Exercise goal:
Search the data for the word "https" and copy each line that has it.

+===+

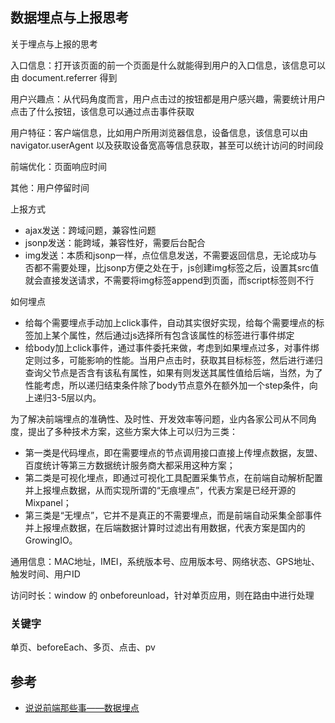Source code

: ## 数据埋点与上报思考
关于埋点与上报的思考

入口信息：打开该页面的前一个页面是什么就能得到用户的入口信息，该信息可以由 document.referrer 得到

用户兴趣点：从代码角度而言，用户点击过的按钮都是用户感兴趣，需要统计用户点击了什么按钮，该信息可以通过点击事件获取

用户特征：客户端信息，比如用户所用浏览器信息，设备信息，该信息可以由 navigator.userAgent 以及获取设备宽高等信息获取，甚至可以统计访问的时间段

前端优化：页面响应时间

其他：用户停留时间

上报方式
* ajax发送：跨域问题，兼容性问题
* jsonp发送：能跨域，兼容性好，需要后台配合
* img发送：本质和jsonp一样，点位信息发送，不需要返回信息，无论成功与否都不需要处理，比jsonp方便之处在于，js创建img标签之后，设置其src值就会直接发送请求，不需要将img标签append到页面，而script标签则不行

如何埋点
* 给每个需要埋点手动加上click事件，自动其实很好实现，给每个需要埋点的标签加上某个属性，然后通过js选择所有包含该属性的标签进行事件绑定
* 给body加上click事件，通过事件委托来做，考虑到如果埋点过多，对事件绑定则过多，可能影响的性能。当用户点击时，获取其目标标签，然后进行递归查询父节点是否含有该私有属性，如果有则发送其属性值给后端，当然，为了性能考虑，所以递归结束条件除了body节点意外在额外加一个step条件，向上递归3-5层以内。

为了解决前端埋点的准确性、及时性、开发效率等问题，业内各家公司从不同角度，提出了多种技术方案，这些方案大体上可以归为三类：
* 第一类是代码埋点，即在需要埋点的节点调用接口直接上传埋点数据，友盟、百度统计等第三方数据统计服务商大都采用这种方案；
* 第二类是可视化埋点，即通过可视化工具配置采集节点，在前端自动解析配置并上报埋点数据，从而实现所谓的“无痕埋点”，代表方案是已经开源的Mixpanel；
* 第三类是“无埋点”，它并不是真正的不需要埋点，而是前端自动采集全部事件并上报埋点数据，在后端数据计算时过滤出有用数据，代表方案是国内的GrowingIO。

通用信息：MAC地址，IMEI，系统版本号、应用版本号、网络状态、GPS地址、触发时间、用户ID

访问时长：window 的 onbeforeunload，针对单页应用，则在路由中进行处理

### 关键字
单页、beforeEach、多页、点击、pv

## 参考
* [说说前端那些事——数据埋点](https://blog.csdn.net/stopllL/article/details/78856214)
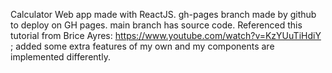 Calculator Web app made with ReactJS. gh-pages branch made by github to deploy on GH pages. main branch has source code. 
Referenced this tutorial from Brice Ayres: https://www.youtube.com/watch?v=KzYUuTiHdiY ; added some extra features of my own and my components are implemented differently.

+===+

Response to this exercise:
* [说说前端那些事——数据埋点](https://blog.csdn.net/stopllL/article/details/78856214)
Referenced this tutorial from Brice Ayres: https://www.youtube.com/watch?v=KzYUuTiHdiY ; added some extra features of my own and my components are implemented differently.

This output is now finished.